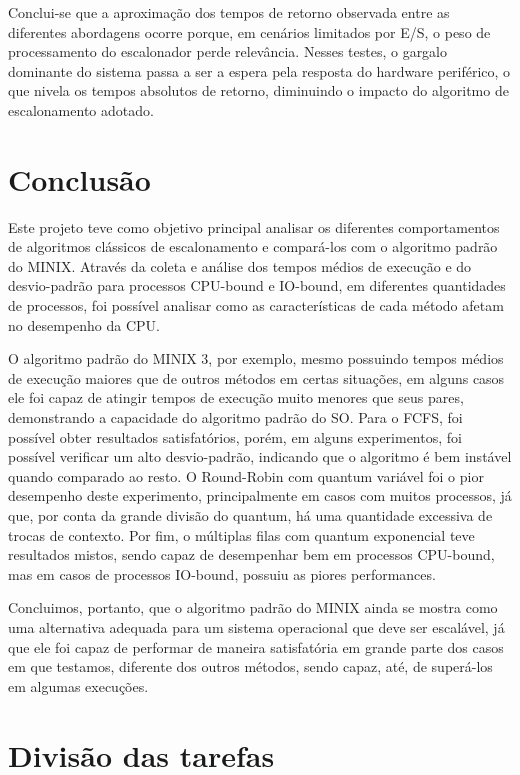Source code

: \documentclass[12pt]{article}
\begin{document}
Conclui-se que a aproximação dos tempos de retorno observada entre as diferentes abordagens ocorre porque, em cenários limitados por E/S, o peso de processamento do escalonador perde relevância. Nesses testes, o gargalo dominante do sistema passa a ser a espera pela resposta do hardware periférico, o que nivela os tempos absolutos de retorno, diminuindo o impacto do algoritmo de escalonamento adotado.

\section{Conclusão}
Este projeto teve como objetivo principal analisar os diferentes comportamentos de algoritmos clássicos de escalonamento e compará-los 
com o algoritmo padrão do MINIX. Através da coleta e análise dos tempos médios de execução e do desvio-padrão para processos CPU-bound e IO-bound,
em diferentes quantidades de processos, foi possível analisar como as características de cada método afetam no desempenho da CPU.

O algoritmo padrão do MINIX 3, por exemplo, mesmo possuindo tempos médios de execução maiores que de outros métodos em certas situações, 
em alguns casos ele foi capaz de atingir tempos de execução muito menores que seus pares, demonstrando a capacidade do algoritmo padrão do SO. Para o FCFS, foi possível obter resultados satisfatórios, porém, em alguns experimentos, foi possível verificar um alto desvio-padrão, indicando que o algoritmo é bem instável quando comparado ao resto. O Round-Robin com quantum variável foi o pior desempenho deste experimento, principalmente em casos com muitos processos, já que, por conta da grande divisão do quantum, há uma quantidade excessiva de trocas de contexto. Por fim, o múltiplas filas com quantum exponencial teve resultados mistos, sendo capaz de desempenhar bem em processos CPU-bound, mas em casos de processos IO-bound, possuiu as piores performances.

Concluimos, portanto, que o algoritmo padrão do MINIX ainda se mostra como uma alternativa adequada para um sistema operacional que deve ser escalável, já que ele foi capaz de performar de maneira satisfatória em grande parte dos casos em que testamos, diferente dos outros métodos, sendo capaz, até, de superá-los em algumas execuções. 


\section{Divisão das tarefas}
\end{document}
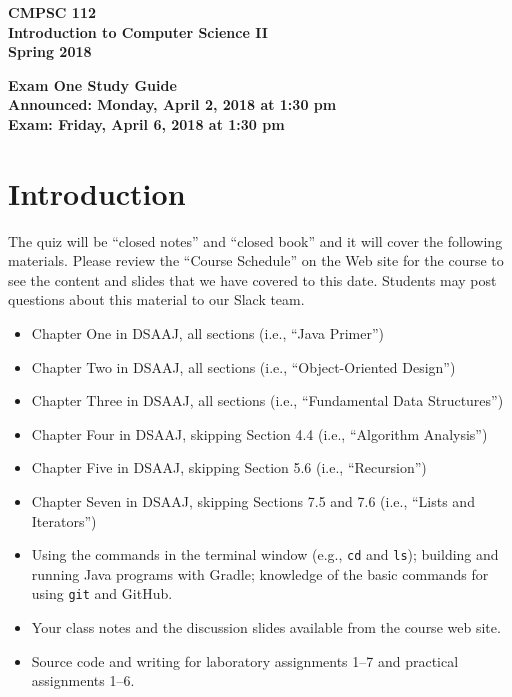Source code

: \documentclass[11pt]{article}
\newcommand{\assignmentduedate}{April 6}
\newcommand{\assignmentassignedate}{April 2}
\newcommand{\assignmentnumber}{One}
\newcommand{\labyear}{2018}
\newcommand{\assignedday}{Monday}
\newcommand{\dueday}{Friday}
\newcommand{\labtime}{1:30 pm}
\newcommand{\assigneddate}{Announced: \assignedday, \assignmentassignedate, \labyear{} at \labtime{}}
\newcommand{\duedate}{Exam: \dueday, \assignmentduedate, \labyear{} at \labtime{}}
\newcommand{\program}[1]{\lstinline{#1}}
\newcommand{\guidetitle}[1]
{
  \begin{center}
    \begin{center}
      \bf
      CMPSC 112\\Introduction to Computer Science II\\
      Spring 2018\\
      \medskip
    \end{center}
    \bf
    #1
  \end{center}
}
\begin{document}
\thispagestyle{empty}

\guidetitle{Exam \assignmentnumber{} Study Guide \\ \assigneddate{} \\ \duedate{}}

\section*{Introduction}

\noindent
The quiz will be ``closed notes'' and ``closed book'' and it will cover the
following materials. Please review the ``Course Schedule'' on the Web site for
the course to see the content and slides that we have covered to this date.
Students may post questions about this material to our Slack team.

\begin{itemize}

  \itemsep 0in

  \item Chapter One in DSAAJ, all sections (i.e., ``Java Primer'')

  \item Chapter Two in DSAAJ, all sections (i.e., ``Object-Oriented Design'')

  \item Chapter Three in DSAAJ, all sections (i.e., ``Fundamental Data Structures'')

  \item Chapter Four in DSAAJ, skipping Section 4.4 (i.e., ``Algorithm Analysis'')

  \item Chapter Five in DSAAJ, skipping Section 5.6 (i.e., ``Recursion'')

  \item Chapter Seven in DSAAJ, skipping Sections 7.5 and 7.6 (i.e., ``Lists and Iterators'')

  \item Using the commands in the terminal window (e.g., \program{cd} and
    \program{ls}); building and running Java programs with Gradle; knowledge of
    the basic commands for using \program{git} and GitHub.

  \item Your class notes and the discussion slides available from the course web
    site.

  \item Source code and writing for laboratory assignments 1--7 and practical
    assignments 1--6.

\end{itemize}
\end{document}
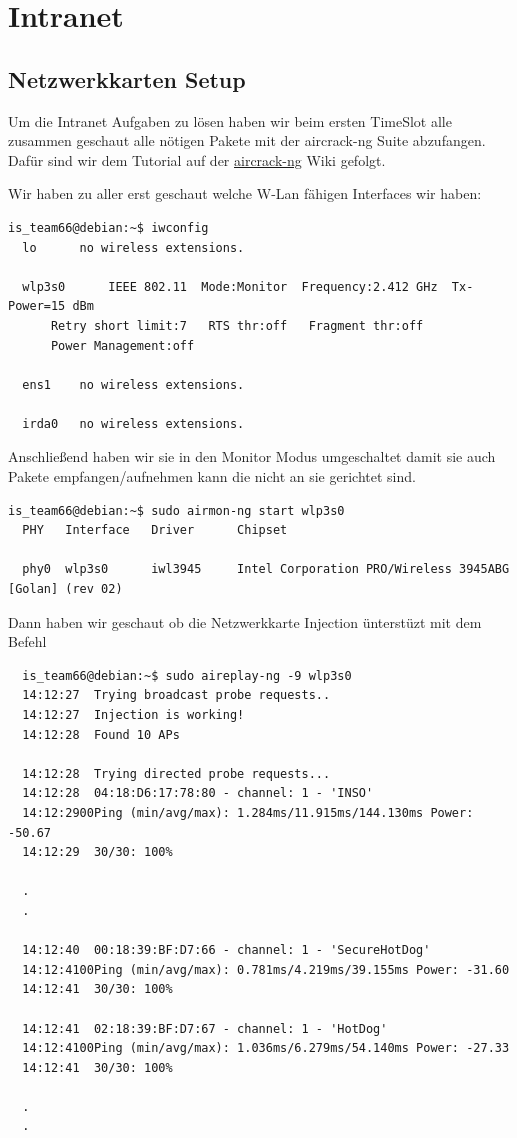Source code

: \documentclass[12pt,a4paper,titlepage,oneside]{scrartcl}
\begin{document}
\pagebreak

\section{Intranet}

\subsection{Netzwerkkarten Setup}
Um die Intranet Aufgaben zu lösen haben wir beim ersten TimeSlot alle zusammen geschaut alle nötigen Pakete mit der aircrack-ng Suite abzufangen. Dafür sind wir dem Tutorial auf der \href{https://www.aircrack-ng.org/doku.php?id=cracking_wpa}{aircrack-ng} Wiki gefolgt.

Wir haben zu aller erst geschaut welche W-Lan fähigen Interfaces wir haben:

\begin{lstlisting}
is_team66@debian:~$ iwconfig
  lo	  no wireless extensions.
  
  wlp3s0	  IEEE 802.11  Mode:Monitor  Frequency:2.412 GHz  Tx-Power=15 dBm
      Retry short limit:7	RTS thr:off   Fragment thr:off
      Power Management:off
  
  ens1	  no wireless extensions.
  
  irda0	  no wireless extensions.
\end{lstlisting}

Anschließend haben wir sie in den Monitor Modus umgeschaltet damit sie auch Pakete empfangen/aufnehmen kann die nicht an sie gerichtet sind.

\begin{lstlisting}
is_team66@debian:~$ sudo airmon-ng start wlp3s0
  PHY	Interface	Driver		Chipset
  
  phy0	wlp3s0		iwl3945 	Intel Corporation PRO/Wireless 3945ABG [Golan] (rev 02)
\end{lstlisting}

Dann haben wir geschaut ob die Netzwerkkarte Injection ünterstüzt mit dem Befehl

\begin{lstlisting}
  is_team66@debian:~$ sudo aireplay-ng -9 wlp3s0
  14:12:27  Trying broadcast probe requests..
  14:12:27  Injection is working!
  14:12:28  Found 10 APs
  
  14:12:28  Trying directed probe requests...
  14:12:28  04:18:D6:17:78:80 - channel: 1 - 'INSO'
  14:12:2900Ping (min/avg/max): 1.284ms/11.915ms/144.130ms Power: -50.67
  14:12:29  30/30: 100%
  
  .
  .
  
  14:12:40  00:18:39:BF:D7:66 - channel: 1 - 'SecureHotDog'
  14:12:4100Ping (min/avg/max): 0.781ms/4.219ms/39.155ms Power: -31.60
  14:12:41  30/30: 100%
  
  14:12:41  02:18:39:BF:D7:67 - channel: 1 - 'HotDog'
  14:12:4100Ping (min/avg/max): 1.036ms/6.279ms/54.140ms Power: -27.33
  14:12:41  30/30: 100%
  
  .
  .
\end{lstlisting}
\end{document}

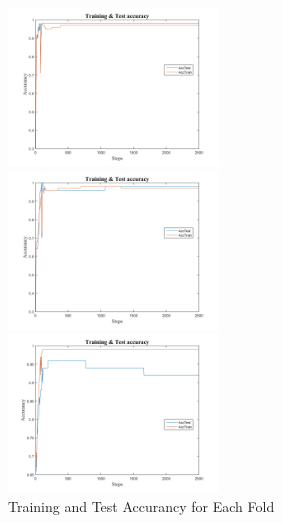 \documentclass[epsfig]{article}
\begin{document}
\begin{figure}[H]
	\caption{Training and Test Accurancy for Each Fold}
	\begin{minipage}[t]{0.3\linewidth}
		\centering
		\includegraphics[width=2.2in]{Acc_1.png}


	\end{minipage}%
	\begin{minipage}[t]{0.3\linewidth}
		\centering
		\includegraphics[width=2.2in]{Acc_2.png}


	\end{minipage}
	\begin{minipage}[t]{0.3\linewidth}
	\centering
	\includegraphics[width=2.2in]{Acc_3.png}


\end{minipage}
\end{figure}
\end{document}
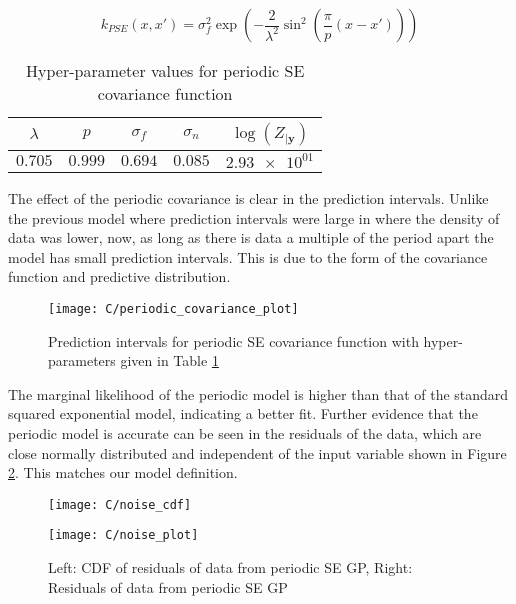 \documentclass[11pt]{article}
\begin{document}
\[k_{PSE}(x,x') = \sigma_f^2 \exp(-\frac{2}{\lambda^2}\sin^2(\frac{\pi}{p}(x-x')))\]

\begin{table}[h]
    \centering
    \small
    \begin{tabular}{|c|c|c|c|c|}
        \hline
        $\lambda$ & $p$ & $\sigma_f$ & $\sigma_n$ & $\log(Z_{|\textbf{y}})$ \\
        \hline
        $0.705$ & $0.999$ & $0.694$ & $0.085$ & $\num{2.93e+01}$ \\ 
        \hline
    \end{tabular}
    \caption{Hyper-parameter values for periodic SE covariance function}
    \label{table:C_periodic_covariance_hyper_parameters}
\end{table}

The effect of the periodic covariance is clear in the prediction intervals. Unlike the previous model where prediction intervals were large in where the density of data was lower, now, as long as there is data a multiple of the period apart the model has small prediction intervals. This is due to the form of the covariance function and predictive distribution.

\begin{figure}[h]
    \centering
    \texttt{[image: C/periodic\_covariance\_plot]}
    \caption{Prediction intervals for periodic SE covariance function with hyper-parameters given in Table \ref{table:C_periodic_covariance_hyper_parameters}}
    \label{fig:C_periodic_covariance_prediction_intervals}
\end{figure}

The marginal likelihood of the periodic model is higher than that of the standard squared exponential model, indicating a better fit. Further evidence that the periodic model is accurate can be seen in the residuals of the data, which are close normally distributed and independent of the input variable shown in Figure \ref{fig:C_noise_distribution}. This matches our model definition.

\begin{figure}[h]
    \centering
    \begin{minipage}{0.5\textwidth}
        \centering
        \texttt{[image: C/noise\_cdf]}
    \end{minipage}%
    \begin{minipage}{0.5\textwidth}
        \centering
        \texttt{[image: C/noise\_plot]}
    \end{minipage}
    \caption{Left: CDF of residuals of data from periodic SE GP, Right: Residuals of data from periodic SE GP}
    \label{fig:C_noise_distribution}
\end{figure}
\end{document}
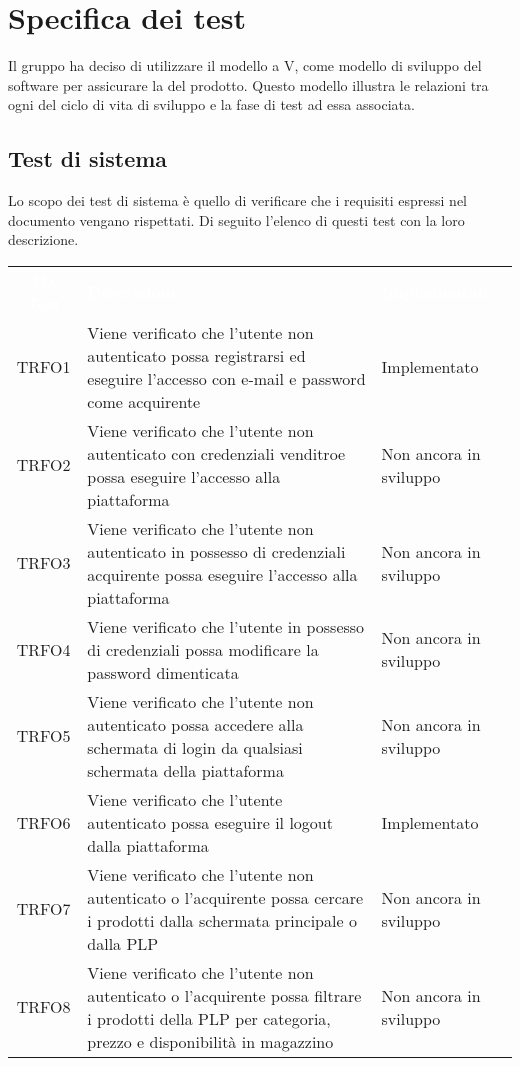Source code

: \section{Specifica dei test}
\label{specificatest}
Il gruppo ha deciso di utilizzare il modello a V, come modello di sviluppo del software per assicurare la  del prodotto. Questo modello illustra le relazioni tra ogni  del ciclo di vita di sviluppo e la fase di test ad essa associata.
\subsection{Test di sistema}
Lo scopo dei test di sistema è quello di verificare che i requisiti espressi nel documento \AdR{} vengano rispettati. Di seguito l'elenco di questi test con la loro descrizione.
\begin{longtable}{|c| C{10cm} |C{3cm}|}
	\textcolor{white}{\textbf{ID Test}}&
	\textcolor{white}{\textbf{Descrizione}}&
	\textcolor{white}{\textbf{Implementato}}\label{tab:TestSistema1}\\
	TRFO1 & Viene verificato che l'utente non autenticato possa registrarsi ed eseguire l'accesso  con e-mail e password come acquirente & Implementato\\ \hline
	TRFO2 & Viene verificato che l'utente non autenticato con credenziali venditroe possa eseguire l'accesso alla piattaforma & Non ancora in sviluppo\\ \hline
	TRFO3 & Viene verificato che l'utente non autenticato in possesso di credenziali acquirente possa eseguire l'accesso alla piattaforma & Non ancora in sviluppo \\ \hline
	TRFO4 & Viene verificato che l'utente in possesso di credenziali possa modificare la password dimenticata & Non ancora in sviluppo\\ \hline
	TRFO5 & Viene verificato che l'utente non autenticato possa accedere alla schermata di login da qualsiasi schermata della piattaforma & Non ancora in sviluppo\\ \hline
	TRFO6 & Viene verificato che l'utente autenticato possa eseguire il logout dalla piattaforma & Implementato\\ \hline
	TRFO7 & Viene verificato che l'utente non autenticato o l'acquirente possa cercare i prodotti dalla schermata principale o dalla PLP & Non ancora in sviluppo\\ \hline
	TRFO8 & Viene verificato che l'utente non autenticato o l'acquirente possa filtrare i prodotti della PLP per categoria, prezzo e disponibilità in magazzino & Non ancora in sviluppo\\ \hline

\end{longtable}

━━━━━━━━━━━━━━━━━━━━

EXERCISE DESCRIPTION:
Only a number is wanted here: how many lines of the material contain the string "sind".

FINAL ANSWER:
2